Thank you for the detailed response. The TPA does not wish to calculate earnings. However, we will not know if the 415(c) limits have been exceeded until the 4th quarter of 2025. That being said, it is all based on the amount of hours a person works, because the profit sharing is based on total hours. There are 8,736 maximum hours in one calendar year. Please note that every single one of these people with potential refunds is HCE's, with no exception. If they were NHCE, they would never reach the 415(c) limits.
Only a few employees can reach the maximum. Everyone else is based on actual time worked, which is favorable. A limited number of employees have had stops placed on deferrals, which are elective not to reach the maximum. Some are over 50 years old, and the age 50 catch-up of $7,500 will not apply, which helps. The age of 50 is scheduled to go away in 2026.

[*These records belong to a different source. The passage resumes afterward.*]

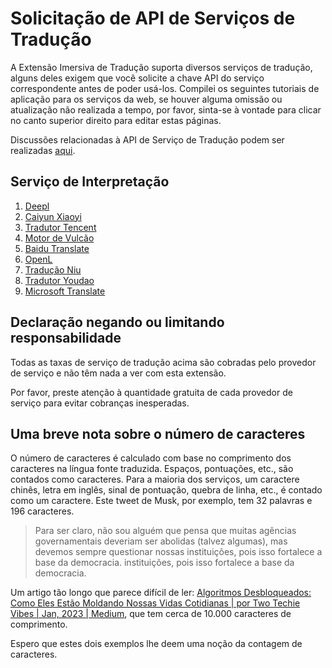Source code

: # Solicitação de API de Serviços de Tradução

A Extensão Imersiva de Tradução suporta diversos serviços de tradução, alguns deles exigem que você solicite a chave API do serviço correspondente antes de poder usá-los. Compilei os seguintes tutoriais de aplicação para os serviços da web, se houver alguma omissão ou atualização não realizada a tempo, por favor, sinta-se à vontade para clicar no canto superior direito para editar estas páginas.

Discussões relacionadas à API de Serviço de Tradução podem ser realizadas [aqui](https://github.com/immersive-translate/immersive-translate/issues/137).

## Serviço de Interpretação

1. [Deepl](./services/deepL.md)
2. [Caiyun Xiaoyi](./services/caiyun.md)
3. [Tradutor Tencent](./services/tencent.md)
4. [Motor de Vulcão](./services/volcano.md)
5. [Baidu Translate](./services/baidu.md)
6. [OpenL](./services/openL.md)
7. [Tradução Niu](./services/niu.md)
8. [Tradutor Youdao](./services/youdao.md)
9. [Microsoft Translate](./services/azure.md)

## Declaração negando ou limitando responsabilidade

Todas as taxas de serviço de tradução acima são cobradas pelo provedor de serviço e não têm nada a ver com esta extensão.

Por favor, preste atenção à quantidade gratuita de cada provedor de serviço para evitar cobranças inesperadas.

## Uma breve nota sobre o número de caracteres

O número de caracteres é calculado com base no comprimento dos caracteres na língua fonte traduzida. Espaços, pontuações, etc., são contados como caracteres. Para a maioria dos serviços, um caractere chinês, letra em inglês, sinal de pontuação, quebra de linha, etc., é contado como um caractere. Este tweet de Musk, por exemplo, tem 32 palavras e 196 caracteres.

> Para ser claro, não sou alguém que pensa que muitas agências governamentais deveriam ser abolidas (talvez algumas), mas devemos sempre questionar nossas instituições, pois isso fortalece a base da democracia. instituições, pois isso fortalece a base da democracia.

Um artigo tão longo que parece difícil de ler: [Algoritmos Desbloqueados: Como Eles Estão Moldando Nossas Vidas Cotidianas | por Two Techie Vibes | Jan, 2023 | Medium](https://twotechievibes.medium.com/algorithms-unlocked-how-they're-shaping-our-everyday-lives-6261fa1dbad), que tem cerca de 10.000 caracteres de comprimento.

Espero que estes dois exemplos lhe deem uma noção da contagem de caracteres.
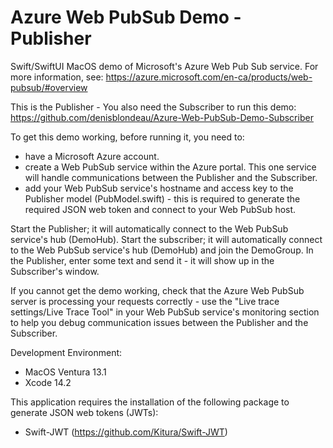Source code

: # Azure Web PubSub Demo - Publisher

Swift/SwiftUI MacOS demo of Microsoft's Azure Web Pub Sub service. For more information, see: https://azure.microsoft.com/en-ca/products/web-pubsub/#overview

This is the Publisher - You also need the Subscriber to run this demo: https://github.com/denisblondeau/Azure-Web-PubSub-Demo-Subscriber

To get this demo working, before running it, you need to:
- have a Microsoft Azure account.
- create a Web PubSub service within the Azure portal. This one service will handle communications between the Publisher and the Subscriber.
- add your Web PubSub service's hostname and access key to the Publisher model (PubModel.swift) - this is required to generate the required JSON web token and connect to your Web PubSub host.

Start the Publisher; it will automatically connect to the Web PubSub service's hub (DemoHub). 
Start the subscriber; it will automatically connect to the Web PubSub service's hub (DemoHub) and join the DemoGroup.
In the Publisher, enter some text and send it - it will show up in the Subscriber's window. 

If you cannot get the demo working, check that the Azure Web PubSub server is processing your requests correctly - use the "Live trace settings/Live Trace Tool" in your Web PubSub service's monitoring section to help you debug communication issues between the Publisher and the Subscriber.

Development Environment:
- MacOS Ventura 13.1
- Xcode 14.2

This application requires the installation of the following package to generate JSON web tokens (JWTs): 
- Swift-JWT (https://github.com/Kitura/Swift-JWT)


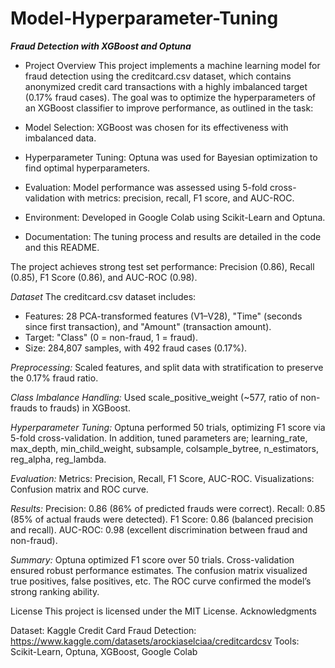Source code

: # Model-Hyperparameter-Tuning

_**Fraud Detection with XGBoost and Optuna**_

- Project Overview
This project implements a machine learning model for fraud detection using the creditcard.csv dataset, which contains anonymized credit card transactions with a highly imbalanced target (0.17% fraud cases). The goal was to optimize the hyperparameters of an XGBoost classifier to improve performance, as outlined in the task:

- Model Selection: XGBoost was chosen for its effectiveness with imbalanced data.
- Hyperparameter Tuning: Optuna was used for Bayesian optimization to find optimal hyperparameters.
- Evaluation: Model performance was assessed using 5-fold cross-validation with metrics: precision, recall, F1 score, and AUC-ROC.
- Environment: Developed in Google Colab using Scikit-Learn and Optuna.
- Documentation: The tuning process and results are detailed in the code and this README.

The project achieves strong test set performance: Precision (0.86), Recall (0.85), F1 Score (0.86), and AUC-ROC (0.98).

_Dataset_
The creditcard.csv dataset includes:

- Features: 28 PCA-transformed features (V1–V28), "Time" (seconds since first transaction), and "Amount" (transaction amount).
- Target: "Class" (0 = non-fraud, 1 = fraud).
- Size: 284,807 samples, with 492 fraud cases (0.17%).

_Preprocessing:_
Scaled features, and split data with stratification to preserve the 0.17% fraud ratio.

_Class Imbalance Handling:_
Used scale_positive_weight (~577, ratio of non-frauds to frauds) in XGBoost.

_Hyperparameter Tuning:_
Optuna performed 50 trials, optimizing F1 score via 5-fold cross-validation. In addition, tuned parameters are; learning_rate, max_depth, min_child_weight, subsample, colsample_bytree, n_estimators, reg_alpha, reg_lambda.

_Evaluation:_
Metrics: Precision, Recall, F1 Score, AUC-ROC.
Visualizations: Confusion matrix and ROC curve.

_Results:_
Precision: 0.86 (86% of predicted frauds were correct).
Recall: 0.85 (85% of actual frauds were detected).
F1 Score: 0.86 (balanced precision and recall).
AUC-ROC: 0.98 (excellent discrimination between fraud and non-fraud).


_Summary:_
Optuna optimized F1 score over 50 trials.
Cross-validation ensured robust performance estimates.
The confusion matrix visualized true positives, false positives, etc.
The ROC curve confirmed the model’s strong ranking ability.

License
This project is licensed under the MIT License.
Acknowledgments

Dataset: Kaggle Credit Card Fraud Detection: https://www.kaggle.com/datasets/arockiaselciaa/creditcardcsv
Tools: Scikit-Learn, Optuna, XGBoost, Google Colab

If refunds are due, we will know in November and December, mostly December with almost 99% accuracy, and within the first week of January, with 100% accuracy.
Hypothetical: We take one person who has to refund $5,000, and the 4th quarter gained 10%. Can we safely assume that the withdrawal is $500 in earnings, plus the $5,000?
The Plan Document, not the SPD states the following:
The IRS-approved prototype document with an opinion letter “states reasonable method”, regarding earning calculation refunds.
In the end, we have notified every participant of the possible conflict. Adjustments have been made in elective deferrals to try to avoid this potential conflict.
I have also been advised that the W-2 needs to be amended in 2026 if 415 refunds occur for the 2025 calendar year.
Any further guidance would be highly appreciated. Thank you.